Não existiria a Bahia como é sem figuras como Mãe Stella, a quem sempre pediam a bênção Jorge Amado, Dorival Caymmi e Pierre Verger. Mais que uma carismática e atuante líder religiosa, ela foi autora de muitos livros e importante figura na preservação dos saberes ancestrais do Candomblé. Para além da reconhecida relevância cultural, a imagem de Mãe Stella carrega uma significação mais ampla: a de uma mãe étnica, negra, no sentido de matriz a ser respeitada. Atacaram, portanto, uma fonte simbólica, justamente no estado que se fez fonte originária do que chamamos de Brasil.
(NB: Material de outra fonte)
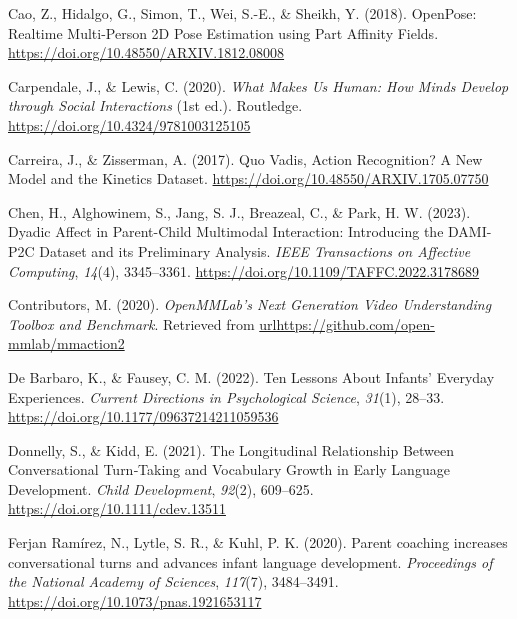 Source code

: \documentclass[
  man,floatsintext]{apa6}
\newlength{\cslhangindent}
\newenvironment{CSLReferences}[2] %
 {\begin{list}{}{%
  \setlength{\itemindent}{0pt}
  \setlength{\leftmargin}{0pt}
  \setlength{\parsep}{0pt}
  \ifodd #1
   \setlength{\leftmargin}{\cslhangindent}
   \setlength{\itemindent}{-1\cslhangindent}
  \fi
  \setlength{\itemsep}{#2\baselineskip}}}
 {\end{list}}
\begin{document}
\begin{CSLReferences}{1}{0}
Cao, Z., Hidalgo, G., Simon, T., Wei, S.-E., \& Sheikh, Y. (2018). {OpenPose}: {Realtime Multi-Person 2D Pose Estimation} using {Part Affinity Fields}. \url{https://doi.org/10.48550/ARXIV.1812.08008}

Carpendale, J., \& Lewis, C. (2020). \emph{What {Makes Us Human}: {How Minds Develop} through {Social Interactions}} (1st ed.). Routledge. \url{https://doi.org/10.4324/9781003125105}

Carreira, J., \& Zisserman, A. (2017). Quo {Vadis}, {Action Recognition}? {A New Model} and the {Kinetics Dataset}. \url{https://doi.org/10.48550/ARXIV.1705.07750}

Chen, H., Alghowinem, S., Jang, S. J., Breazeal, C., \& Park, H. W. (2023). Dyadic {Affect} in {Parent-Child Multimodal Interaction}: {Introducing} the {DAMI-P2C Dataset} and its {Preliminary Analysis}. \emph{IEEE Transactions on Affective Computing}, \emph{14}(4), 3345--3361. \url{https://doi.org/10.1109/TAFFC.2022.3178689}

Contributors, M. (2020). \emph{{OpenMMLab}'s {Next Generation Video Understanding Toolbox} and {Benchmark}}. Retrieved from \url{urlhttps://github.com/open-mmlab/mmaction2}

De Barbaro, K., \& Fausey, C. M. (2022). Ten {Lessons About Infants}' {Everyday Experiences}. \emph{Current Directions in Psychological Science}, \emph{31}(1), 28--33. \url{https://doi.org/10.1177/09637214211059536}

Donnelly, S., \& Kidd, E. (2021). The {Longitudinal Relationship Between Conversational Turn}‐{Taking} and {Vocabulary Growth} in {Early Language Development}. \emph{Child Development}, \emph{92}(2), 609--625. \url{https://doi.org/10.1111/cdev.13511}

Ferjan Ramírez, N., Lytle, S. R., \& Kuhl, P. K. (2020). Parent coaching increases conversational turns and advances infant language development. \emph{Proceedings of the National Academy of Sciences}, \emph{117}(7), 3484--3491. \url{https://doi.org/10.1073/pnas.1921653117}


\end{CSLReferences}
\end{document}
O fato choca por envolver a memória de uma personalidade querida como Mãe Stella, mas seria inaceitável em qualquer outro contexto. Como, num país democrático e laico, alguém pode se autorizar a destruir as alusões a um culto diferente do seu? E o obrigatório respeito, fundamental ao pacto civilizatório, como fica?
É curioso a agressão ter ocorrido sob o signo de Sagitário. Na roda zodiacal, a etapa de Sagitário define o que dá sentido à vida ou tenta explicá-la. Isso envolve do conhecimento acumulado a questões filosóficas e religiosas. Sagitário rege o conjunto de crenças assumidas como verdades maiores, que passa a ser uma moldura de visão sobre tudo. Tal moldura pode ser elástica ou restritiva, por fatores sempre culturais, e vai impactar no modo de governo a ser aplicado na fase seguinte da roda, em Capricórnio.
Assim, Sagitário é a constituição que embasa o poder de Capricórnio, é o dogma de fé antes das permissões ou interdições. E como crenças são sempre relativas, os países livres costumam prever, em suas constituições, a sensata separação entre religião e política, criando estados laicos. Que haja liberdade de crença, sem interferência direta no poder secular.
No Brasil, apesar do que diz a constituição, e em consonância com o exponencial aumento de igrejas neopentecostais, cresce a atuação de pastores na política. Nada contra, qualquer grupo social tem o direito de se fazer representar no poder. O problema está nos discursos desses líderes, geralmente de teor radical, a demonizar principalmente as religiões de matriz africana, como o Candomblé e a Umbanda.
Seria leviano atribuir, sem provas, o atentado ao monumento a Mãe Stella a qualquer grupo religioso. No entanto, esta é apenas mais uma entre tantas violências contra as citadas religiões afro-brasileiras, insufladas por ataques declarados nos meios próprios de comunicação de certas igrejas.
Engraçado é que tais fundamentalistas, que vivem citando a Bíblia, nada sabem da compaixão pregada por Jesus. Tampouco os pastores políticos falam da tentação de Jesus pelo diabo com a oferta de poder mundano – e que Jesus recusou. Enquanto a hipocrisia se impõe descaradamente e a sombra de uma guerra santa nos ameaça, o inferno vai virando uma realidade para crentes ou não. Estado laico, cadê tu?